- EXERCISE PROMPT:
Give the number of lines in the records below that include "Georgia", and nothing more.

START TASK INPUTS

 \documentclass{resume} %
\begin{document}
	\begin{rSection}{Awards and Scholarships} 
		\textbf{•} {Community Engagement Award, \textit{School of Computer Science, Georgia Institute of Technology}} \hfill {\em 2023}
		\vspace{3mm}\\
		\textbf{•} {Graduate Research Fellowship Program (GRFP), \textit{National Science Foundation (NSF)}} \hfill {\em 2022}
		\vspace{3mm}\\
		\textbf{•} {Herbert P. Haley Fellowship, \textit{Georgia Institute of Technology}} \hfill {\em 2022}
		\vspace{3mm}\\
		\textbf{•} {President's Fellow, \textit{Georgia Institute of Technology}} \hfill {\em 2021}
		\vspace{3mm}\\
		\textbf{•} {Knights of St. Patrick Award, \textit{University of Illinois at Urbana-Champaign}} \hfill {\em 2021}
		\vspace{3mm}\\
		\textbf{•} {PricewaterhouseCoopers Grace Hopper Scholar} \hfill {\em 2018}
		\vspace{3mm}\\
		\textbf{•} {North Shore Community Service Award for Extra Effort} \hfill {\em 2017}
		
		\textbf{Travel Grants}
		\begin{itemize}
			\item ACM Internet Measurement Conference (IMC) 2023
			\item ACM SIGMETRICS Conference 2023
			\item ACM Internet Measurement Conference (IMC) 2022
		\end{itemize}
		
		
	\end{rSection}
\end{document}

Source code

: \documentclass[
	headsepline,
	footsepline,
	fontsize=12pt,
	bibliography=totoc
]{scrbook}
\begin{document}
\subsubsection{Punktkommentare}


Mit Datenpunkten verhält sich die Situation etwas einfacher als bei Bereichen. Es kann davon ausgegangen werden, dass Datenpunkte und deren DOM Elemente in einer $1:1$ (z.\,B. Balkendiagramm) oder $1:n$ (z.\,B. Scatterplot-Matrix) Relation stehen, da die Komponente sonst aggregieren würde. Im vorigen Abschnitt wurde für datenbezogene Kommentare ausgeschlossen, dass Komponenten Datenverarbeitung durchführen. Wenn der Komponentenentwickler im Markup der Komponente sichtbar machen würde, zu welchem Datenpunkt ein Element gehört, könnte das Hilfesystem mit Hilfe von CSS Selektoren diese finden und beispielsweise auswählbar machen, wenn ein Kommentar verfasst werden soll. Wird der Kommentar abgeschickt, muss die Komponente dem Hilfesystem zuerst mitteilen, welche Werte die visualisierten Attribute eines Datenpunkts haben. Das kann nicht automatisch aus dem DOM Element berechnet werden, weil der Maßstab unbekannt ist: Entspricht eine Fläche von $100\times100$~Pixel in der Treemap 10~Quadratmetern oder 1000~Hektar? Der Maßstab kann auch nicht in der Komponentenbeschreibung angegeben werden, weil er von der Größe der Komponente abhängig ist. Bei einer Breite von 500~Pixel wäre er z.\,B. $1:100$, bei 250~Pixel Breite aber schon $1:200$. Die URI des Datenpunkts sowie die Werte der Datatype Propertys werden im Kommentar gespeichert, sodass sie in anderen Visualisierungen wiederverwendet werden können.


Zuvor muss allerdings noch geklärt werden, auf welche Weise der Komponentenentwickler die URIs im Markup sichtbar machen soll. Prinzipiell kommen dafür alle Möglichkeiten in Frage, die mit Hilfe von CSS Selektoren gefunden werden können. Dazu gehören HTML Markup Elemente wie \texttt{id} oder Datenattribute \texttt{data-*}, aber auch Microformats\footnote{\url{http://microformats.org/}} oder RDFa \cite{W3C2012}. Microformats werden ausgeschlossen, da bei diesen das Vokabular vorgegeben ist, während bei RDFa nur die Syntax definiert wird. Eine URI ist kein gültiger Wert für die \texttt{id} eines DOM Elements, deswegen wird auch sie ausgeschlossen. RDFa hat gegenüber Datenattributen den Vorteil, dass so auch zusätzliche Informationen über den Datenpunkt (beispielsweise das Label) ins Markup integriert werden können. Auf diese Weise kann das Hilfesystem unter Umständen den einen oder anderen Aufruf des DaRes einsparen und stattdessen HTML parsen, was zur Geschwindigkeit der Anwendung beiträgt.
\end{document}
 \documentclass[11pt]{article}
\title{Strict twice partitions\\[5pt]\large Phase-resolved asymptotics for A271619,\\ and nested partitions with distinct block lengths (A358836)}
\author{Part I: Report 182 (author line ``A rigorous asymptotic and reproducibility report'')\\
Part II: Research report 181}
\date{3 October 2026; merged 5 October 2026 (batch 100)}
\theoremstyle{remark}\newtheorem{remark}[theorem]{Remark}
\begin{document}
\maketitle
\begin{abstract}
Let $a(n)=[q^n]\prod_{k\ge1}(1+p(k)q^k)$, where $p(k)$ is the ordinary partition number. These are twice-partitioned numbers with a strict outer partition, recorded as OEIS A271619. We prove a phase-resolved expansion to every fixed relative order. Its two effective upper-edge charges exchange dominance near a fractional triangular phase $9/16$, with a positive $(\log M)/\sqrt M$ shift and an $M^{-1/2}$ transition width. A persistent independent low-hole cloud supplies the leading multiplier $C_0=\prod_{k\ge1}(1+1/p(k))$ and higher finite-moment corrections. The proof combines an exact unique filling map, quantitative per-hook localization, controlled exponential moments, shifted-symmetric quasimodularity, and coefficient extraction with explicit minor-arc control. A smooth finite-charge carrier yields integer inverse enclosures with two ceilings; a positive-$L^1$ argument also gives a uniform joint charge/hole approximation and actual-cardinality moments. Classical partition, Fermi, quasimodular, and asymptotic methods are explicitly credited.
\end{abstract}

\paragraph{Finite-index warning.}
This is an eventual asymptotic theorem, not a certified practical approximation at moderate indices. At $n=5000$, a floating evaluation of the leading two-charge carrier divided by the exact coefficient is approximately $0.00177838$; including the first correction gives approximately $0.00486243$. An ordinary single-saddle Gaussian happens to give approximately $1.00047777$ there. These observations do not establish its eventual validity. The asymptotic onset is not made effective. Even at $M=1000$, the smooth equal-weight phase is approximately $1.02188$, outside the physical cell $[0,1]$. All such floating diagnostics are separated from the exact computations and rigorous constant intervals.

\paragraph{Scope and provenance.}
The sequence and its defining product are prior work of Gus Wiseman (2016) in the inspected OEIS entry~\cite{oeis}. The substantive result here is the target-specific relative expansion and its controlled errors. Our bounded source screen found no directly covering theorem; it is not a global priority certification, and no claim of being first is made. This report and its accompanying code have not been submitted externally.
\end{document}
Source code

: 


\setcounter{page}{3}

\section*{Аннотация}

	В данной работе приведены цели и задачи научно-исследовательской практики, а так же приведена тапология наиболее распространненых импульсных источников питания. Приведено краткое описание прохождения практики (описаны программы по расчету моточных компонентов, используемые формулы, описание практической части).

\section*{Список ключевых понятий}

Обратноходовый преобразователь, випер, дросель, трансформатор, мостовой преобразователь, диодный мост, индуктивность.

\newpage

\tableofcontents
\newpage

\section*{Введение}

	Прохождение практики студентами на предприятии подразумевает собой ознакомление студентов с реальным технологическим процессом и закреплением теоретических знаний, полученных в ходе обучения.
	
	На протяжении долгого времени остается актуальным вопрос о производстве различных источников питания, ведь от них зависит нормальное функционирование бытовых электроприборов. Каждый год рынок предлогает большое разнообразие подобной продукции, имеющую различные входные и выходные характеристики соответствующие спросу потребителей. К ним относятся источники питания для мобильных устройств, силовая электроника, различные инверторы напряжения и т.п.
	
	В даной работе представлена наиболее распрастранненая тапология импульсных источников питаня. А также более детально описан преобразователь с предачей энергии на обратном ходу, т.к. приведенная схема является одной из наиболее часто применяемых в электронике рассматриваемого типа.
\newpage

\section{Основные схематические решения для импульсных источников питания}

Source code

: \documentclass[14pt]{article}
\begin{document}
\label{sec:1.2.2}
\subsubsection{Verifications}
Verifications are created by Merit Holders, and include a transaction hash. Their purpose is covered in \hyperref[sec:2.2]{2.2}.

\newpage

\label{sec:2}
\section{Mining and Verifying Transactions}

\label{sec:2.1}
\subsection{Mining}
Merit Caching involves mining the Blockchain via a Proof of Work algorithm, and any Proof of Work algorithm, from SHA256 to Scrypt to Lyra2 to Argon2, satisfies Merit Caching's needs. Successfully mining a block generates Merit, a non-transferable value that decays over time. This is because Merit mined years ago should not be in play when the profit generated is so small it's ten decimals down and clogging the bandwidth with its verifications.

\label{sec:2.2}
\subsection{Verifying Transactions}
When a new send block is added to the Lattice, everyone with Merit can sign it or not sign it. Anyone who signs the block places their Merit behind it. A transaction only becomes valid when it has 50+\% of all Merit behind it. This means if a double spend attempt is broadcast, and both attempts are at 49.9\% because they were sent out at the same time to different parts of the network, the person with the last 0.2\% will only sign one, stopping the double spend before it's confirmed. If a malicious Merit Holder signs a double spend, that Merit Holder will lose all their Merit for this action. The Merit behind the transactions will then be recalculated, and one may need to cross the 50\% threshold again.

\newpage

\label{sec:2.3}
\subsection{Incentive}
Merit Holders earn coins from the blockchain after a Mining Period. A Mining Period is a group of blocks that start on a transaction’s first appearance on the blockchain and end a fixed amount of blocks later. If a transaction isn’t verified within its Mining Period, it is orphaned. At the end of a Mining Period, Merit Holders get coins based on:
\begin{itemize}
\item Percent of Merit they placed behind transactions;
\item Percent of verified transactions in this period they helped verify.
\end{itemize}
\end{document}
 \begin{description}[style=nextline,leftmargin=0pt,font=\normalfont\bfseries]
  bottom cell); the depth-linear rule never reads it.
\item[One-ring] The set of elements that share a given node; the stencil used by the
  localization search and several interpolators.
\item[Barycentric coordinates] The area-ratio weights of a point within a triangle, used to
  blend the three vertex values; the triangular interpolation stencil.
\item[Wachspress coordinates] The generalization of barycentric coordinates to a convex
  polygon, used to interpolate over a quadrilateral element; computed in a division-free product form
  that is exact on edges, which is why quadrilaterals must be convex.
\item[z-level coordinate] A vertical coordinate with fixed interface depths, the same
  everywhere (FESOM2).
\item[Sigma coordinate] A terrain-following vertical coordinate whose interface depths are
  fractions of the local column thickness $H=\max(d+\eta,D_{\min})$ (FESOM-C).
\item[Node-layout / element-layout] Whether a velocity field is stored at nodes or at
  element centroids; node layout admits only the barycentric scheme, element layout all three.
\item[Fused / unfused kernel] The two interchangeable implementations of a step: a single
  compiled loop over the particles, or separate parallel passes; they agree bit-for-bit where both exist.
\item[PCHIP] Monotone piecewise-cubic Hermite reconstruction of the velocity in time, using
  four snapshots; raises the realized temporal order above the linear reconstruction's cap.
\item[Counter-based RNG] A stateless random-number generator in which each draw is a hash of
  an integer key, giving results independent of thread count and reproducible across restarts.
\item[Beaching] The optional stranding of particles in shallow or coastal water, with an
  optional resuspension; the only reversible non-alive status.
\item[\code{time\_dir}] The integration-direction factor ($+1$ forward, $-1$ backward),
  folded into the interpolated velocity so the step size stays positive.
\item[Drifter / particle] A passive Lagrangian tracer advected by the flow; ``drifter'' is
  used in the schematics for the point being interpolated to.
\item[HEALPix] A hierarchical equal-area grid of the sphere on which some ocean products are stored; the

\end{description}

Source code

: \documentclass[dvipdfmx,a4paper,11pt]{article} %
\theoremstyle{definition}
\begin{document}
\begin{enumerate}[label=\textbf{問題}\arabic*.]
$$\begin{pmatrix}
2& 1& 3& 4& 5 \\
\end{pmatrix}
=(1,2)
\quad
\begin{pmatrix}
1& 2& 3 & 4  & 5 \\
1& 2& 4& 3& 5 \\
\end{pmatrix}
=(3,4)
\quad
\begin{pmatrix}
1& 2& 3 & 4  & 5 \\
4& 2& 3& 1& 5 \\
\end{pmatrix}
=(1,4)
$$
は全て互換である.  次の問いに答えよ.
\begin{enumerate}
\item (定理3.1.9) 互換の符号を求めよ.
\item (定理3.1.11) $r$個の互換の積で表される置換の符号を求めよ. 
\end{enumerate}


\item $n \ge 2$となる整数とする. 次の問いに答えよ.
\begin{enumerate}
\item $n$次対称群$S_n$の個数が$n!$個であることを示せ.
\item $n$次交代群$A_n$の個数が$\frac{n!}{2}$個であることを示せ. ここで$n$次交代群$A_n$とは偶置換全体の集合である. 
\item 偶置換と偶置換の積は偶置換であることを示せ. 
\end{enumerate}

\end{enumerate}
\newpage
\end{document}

END TASK INPUTS

- WRITTEN ANSWER:
3